Part I focuses on the nineteenth century, with the editors arguing that the sensibilities and politics of nineteenth century literary practices significantly impact our reading of later texts. There are essays in this section on colonial print culture, bush legends, pastoral landscapes, frontier fiction, origins, postcolonial and multiculturalism. Part II is on frequently taught authors, addressing the idea of a canon that is nevertheless provisional and shifting. Essays look at Katherine Mansfield, Frank Sargeson, Christina Stead, Allen Curnow, Patrick White, Les Murray, David Malouf, and Kim Scott.

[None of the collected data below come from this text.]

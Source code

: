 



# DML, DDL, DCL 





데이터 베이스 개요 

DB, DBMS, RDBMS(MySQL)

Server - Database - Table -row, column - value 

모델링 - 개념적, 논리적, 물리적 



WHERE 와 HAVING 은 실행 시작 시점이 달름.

A global context is addressed in Part III with essays on teaching Maori and Aboriginal literature in global contexts, ethics as a pedagogical mode, transnationalism and postnationalism, with essays on Nam Le, Kate Grenville, and Sally Morgan combining author/approach. I particularly enjoyed Nolan and Weaver-Hightower’s examination of why Kate Grenville’s controversial novel The Secret River is such a popular teaching text in the United States. Taking up course models more explicitly in Part IV, Aboriginal scholar, creative writer and teacher Jeanine Leane articulates her approach to teaching Aboriginal literature in the classroom, followed by essays on teaching Maori literature, crime writing, the adolescent novel, life writing, and gender, with the latter two focussing on Miles Franklin and Janet Frame. The final section is full of lists of resources: of key databases, blogs, journals, anthologies and histories.

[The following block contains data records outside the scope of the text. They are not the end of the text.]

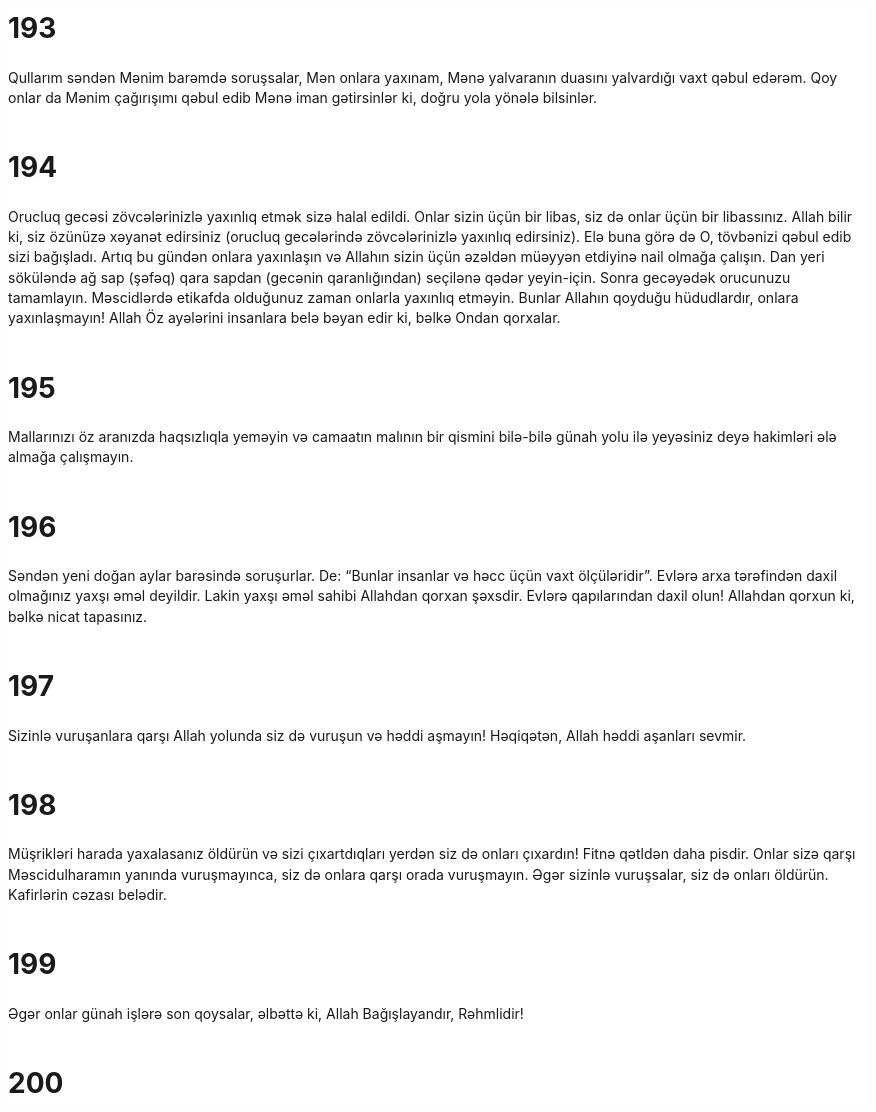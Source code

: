 # 193

Qullarım səndən Mənim barəmdə soruşsalar, Mən onlara yaxınam, Mənə yalvaranın duasını yalvardığı vaxt qəbul edərəm. Qoy onlar da Mənim çağırışımı qəbul edib Mənə iman gətirsinlər ki, doğru yola yönələ bilsinlər.

# 194

Orucluq gecəsi zövcələrinizlə yaxınlıq etmək sizə halal edildi. Onlar sizin üçün bir libas, siz də onlar üçün bir libassınız. Allah bilir ki, siz özünüzə xəyanət edirsiniz (orucluq gecələrində zövcələrinizlə yaxınlıq edirsiniz). Elə buna görə də O, tövbənizi qəbul edib sizi bağışladı. Artıq bu gündən onlara yaxınlaşın və Allahın sizin üçün əzəldən müəyyən etdiyinə nail olmağa çalışın. Dan yeri söküləndə ağ sap (şəfəq) qara sapdan (gecənin qaranlığından) seçilənə qədər yeyin-için. Sonra gecəyədək orucunuzu tamamlayın. Məscidlərdə etikafda olduğunuz zaman onlarla yaxınlıq etməyin. Bunlar Allahın qoyduğu hüdudlardır, onlara yaxınlaşmayın! Allah Öz ayələrini insanlara belə bəyan edir ki, bəlkə Ondan qorxalar.

# 195

Mallarınızı öz aranızda haqsızlıqla yeməyin və camaatın malının bir qismini bilə-bilə günah yolu ilə yeyəsiniz deyə hakimləri ələ almağa çalışmayın.

# 196

Səndən yeni doğan aylar barəsində soruşurlar. De: “Bunlar insanlar və həcc üçün vaxt ölçüləridir”. Evlərə arxa tərəfindən daxil olmağınız yaxşı əməl deyildir. Lakin yaxşı əməl sahibi Allahdan qorxan şəxsdir. Evlərə qapılarından daxil olun! Allahdan qorxun ki, bəlkə nicat tapasınız.

# 197

Sizinlə vuruşanlara qarşı Allah yolunda siz də vuruşun və həddi aşmayın! Həqiqətən, Allah həddi aşanları sevmir.

# 198

Müşrikləri harada yaxalasanız öldürün və sizi çıxartdıqları yerdən siz də onları çıxardın! Fitnə qətldən daha pisdir. Onlar sizə qarşı Məscidulharamın yanında vuruşmayınca, siz də onlara qarşı orada vuruşmayın. Əgər sizinlə vuruşsalar, siz də onları öldürün. Kafirlərin cəzası belədir.

# 199

Əgər onlar günah işlərə son qoysalar, əlbəttə ki, Allah Bağışlayandır, Rəhmlidir!

# 200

This is a terrific resource, beautifully conceived and produced, that will be a boon to anyone thinking about extending their teaching repertoire into Australian and New Zealand literature, or already doing so. The essays are all from noted scholars from Australia and New Zealand but also from the United States, France, Britain, Austria and Germany, demonstrating the global reach of scholarship and teaching already. It’s worth noting that this publication has an Australian predecessor: Teaching Australian Literature: from Classroom Conversations to National Imaginings edited by Brenton Doecke, Larissa McLean Davies, and Philip Mead in 2011, which was also published by a professional association, the Australian Association for the Teaching of English (AATE). This new text by Birns, Moore and Shieff makes an excellent companion volume by attending to specific authors together with critical approaches drawn from a wealth of experienced teachers. This emergent trend toward reflecting on how and what is taught must surely be pivotal for new generations of readers and teachers in their encounter with Australia, New Zealand, and their literary texts, as well as for those of us already doing so.
Alison Bartlett teaches English and Cultural Studies at The University of Western Australia, and is currently researching the relations between place and music in Australian literature.